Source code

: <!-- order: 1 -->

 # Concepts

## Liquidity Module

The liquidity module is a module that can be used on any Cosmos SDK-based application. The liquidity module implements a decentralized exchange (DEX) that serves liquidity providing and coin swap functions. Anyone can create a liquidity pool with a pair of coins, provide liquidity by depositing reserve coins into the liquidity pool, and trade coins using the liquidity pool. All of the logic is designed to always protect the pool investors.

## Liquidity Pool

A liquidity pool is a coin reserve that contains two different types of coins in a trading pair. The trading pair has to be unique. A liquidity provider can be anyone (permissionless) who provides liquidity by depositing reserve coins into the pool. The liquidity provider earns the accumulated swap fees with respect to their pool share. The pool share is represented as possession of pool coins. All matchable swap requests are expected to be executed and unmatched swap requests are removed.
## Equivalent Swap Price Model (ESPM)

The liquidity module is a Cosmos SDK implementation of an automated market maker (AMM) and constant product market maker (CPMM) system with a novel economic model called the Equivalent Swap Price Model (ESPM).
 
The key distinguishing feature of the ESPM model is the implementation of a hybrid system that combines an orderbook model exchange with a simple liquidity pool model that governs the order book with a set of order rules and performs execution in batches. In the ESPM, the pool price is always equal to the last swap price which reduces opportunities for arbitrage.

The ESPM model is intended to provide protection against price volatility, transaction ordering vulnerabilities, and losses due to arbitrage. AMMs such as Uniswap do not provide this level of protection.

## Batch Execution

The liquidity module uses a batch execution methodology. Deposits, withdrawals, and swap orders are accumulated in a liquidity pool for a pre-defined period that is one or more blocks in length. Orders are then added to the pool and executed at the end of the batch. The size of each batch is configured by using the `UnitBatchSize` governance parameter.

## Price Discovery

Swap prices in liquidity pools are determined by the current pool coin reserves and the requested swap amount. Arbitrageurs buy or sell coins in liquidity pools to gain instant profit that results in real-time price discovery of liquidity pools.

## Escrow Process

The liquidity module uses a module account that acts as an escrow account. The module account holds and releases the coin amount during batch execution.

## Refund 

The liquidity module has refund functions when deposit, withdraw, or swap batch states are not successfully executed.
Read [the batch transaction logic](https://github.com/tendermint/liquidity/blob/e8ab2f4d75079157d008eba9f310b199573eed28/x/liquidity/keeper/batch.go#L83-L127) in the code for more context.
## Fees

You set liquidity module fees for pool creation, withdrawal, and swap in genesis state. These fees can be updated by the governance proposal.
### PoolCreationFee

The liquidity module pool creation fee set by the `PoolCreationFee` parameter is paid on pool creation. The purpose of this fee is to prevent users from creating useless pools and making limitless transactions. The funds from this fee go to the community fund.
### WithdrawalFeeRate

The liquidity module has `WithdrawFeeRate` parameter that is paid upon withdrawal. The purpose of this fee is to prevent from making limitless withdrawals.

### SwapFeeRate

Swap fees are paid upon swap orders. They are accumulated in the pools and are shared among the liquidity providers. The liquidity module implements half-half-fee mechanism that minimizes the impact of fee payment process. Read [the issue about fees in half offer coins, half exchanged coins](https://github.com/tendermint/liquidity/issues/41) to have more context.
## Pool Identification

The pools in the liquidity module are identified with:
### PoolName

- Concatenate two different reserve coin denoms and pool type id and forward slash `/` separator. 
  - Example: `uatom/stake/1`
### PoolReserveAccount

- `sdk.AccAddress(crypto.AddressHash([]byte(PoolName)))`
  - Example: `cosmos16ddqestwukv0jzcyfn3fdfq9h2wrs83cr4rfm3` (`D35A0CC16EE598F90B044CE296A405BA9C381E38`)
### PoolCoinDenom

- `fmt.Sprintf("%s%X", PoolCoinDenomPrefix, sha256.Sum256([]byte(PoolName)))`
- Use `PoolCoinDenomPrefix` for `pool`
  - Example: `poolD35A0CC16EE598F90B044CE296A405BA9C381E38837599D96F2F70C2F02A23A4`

*EXERCISE OBJECTIVE*. Look back at the records above. Repeat all of them exactly.

*WRITTEN RESPONSE*.
Source code

: <!-- order: 1 -->

 # Concepts

## Liquidity Module

The liquidity module is a module that can be used on any Cosmos SDK-based application. The liquidity module implements a decentralized exchange (DEX) that serves liquidity providing and coin swap functions. Anyone can create a liquidity pool with a pair of coins, provide liquidity by depositing reserve coins into the liquidity pool, and trade coins using the liquidity pool. All of the logic is designed to always protect the pool investors.

## Liquidity Pool

A liquidity pool is a coin reserve that contains two different types of coins in a trading pair. The trading pair has to be unique. A liquidity provider can be anyone (permissionless) who provides liquidity by depositing reserve coins into the pool. The liquidity provider earns the accumulated swap fees with respect to their pool share. The pool share is represented as possession of pool coins. All matchable swap requests are expected to be executed and unmatched swap requests are removed.
## Equivalent Swap Price Model (ESPM)

The liquidity module is a Cosmos SDK implementation of an automated market maker (AMM) and constant product market maker (CPMM) system with a novel economic model called the Equivalent Swap Price Model (ESPM).
 
The key distinguishing feature of the ESPM model is the implementation of a hybrid system that combines an orderbook model exchange with a simple liquidity pool model that governs the order book with a set of order rules and performs execution in batches. In the ESPM, the pool price is always equal to the last swap price which reduces opportunities for arbitrage.

The ESPM model is intended to provide protection against price volatility, transaction ordering vulnerabilities, and losses due to arbitrage. AMMs such as Uniswap do not provide this level of protection.

## Batch Execution

The liquidity module uses a batch execution methodology. Deposits, withdrawals, and swap orders are accumulated in a liquidity pool for a pre-defined period that is one or more blocks in length. Orders are then added to the pool and executed at the end of the batch. The size of each batch is configured by using the `UnitBatchSize` governance parameter.

## Price Discovery

Swap prices in liquidity pools are determined by the current pool coin reserves and the requested swap amount. Arbitrageurs buy or sell coins in liquidity pools to gain instant profit that results in real-time price discovery of liquidity pools.

## Escrow Process

The liquidity module uses a module account that acts as an escrow account. The module account holds and releases the coin amount during batch execution.

## Refund 

The liquidity module has refund functions when deposit, withdraw, or swap batch states are not successfully executed.
Read [the batch transaction logic](https://github.com/tendermint/liquidity/blob/e8ab2f4d75079157d008eba9f310b199573eed28/x/liquidity/keeper/batch.go#L83-L127) in the code for more context.
## Fees

You set liquidity module fees for pool creation, withdrawal, and swap in genesis state. These fees can be updated by the governance proposal.
### PoolCreationFee

The liquidity module pool creation fee set by the `PoolCreationFee` parameter is paid on pool creation. The purpose of this fee is to prevent users from creating useless pools and making limitless transactions. The funds from this fee go to the community fund.
### WithdrawalFeeRate

The liquidity module has `WithdrawFeeRate` parameter that is paid upon withdrawal. The purpose of this fee is to prevent from making limitless withdrawals.

### SwapFeeRate

Swap fees are paid upon swap orders. They are accumulated in the pools and are shared among the liquidity providers. The liquidity module implements half-half-fee mechanism that minimizes the impact of fee payment process. Read [the issue about fees in half offer coins, half exchanged coins](https://github.com/tendermint/liquidity/issues/41) to have more context.
## Pool Identification

The pools in the liquidity module are identified with:
### PoolName

- Concatenate two different reserve coin denoms and pool type id and forward slash `/` separator. 
  - Example: `uatom/stake/1`
### PoolReserveAccount

- `sdk.AccAddress(crypto.AddressHash([]byte(PoolName)))`
  - Example: `cosmos16ddqestwukv0jzcyfn3fdfq9h2wrs83cr4rfm3` (`D35A0CC16EE598F90B044CE296A405BA9C381E38`)
### PoolCoinDenom

- `fmt.Sprintf("%s%X", PoolCoinDenomPrefix, sha256.Sum256([]byte(PoolName)))`
- Use `PoolCoinDenomPrefix` for `pool`
  - Example: `poolD35A0CC16EE598F90B044CE296A405BA9C381E38837599D96F2F70C2F02A23A4`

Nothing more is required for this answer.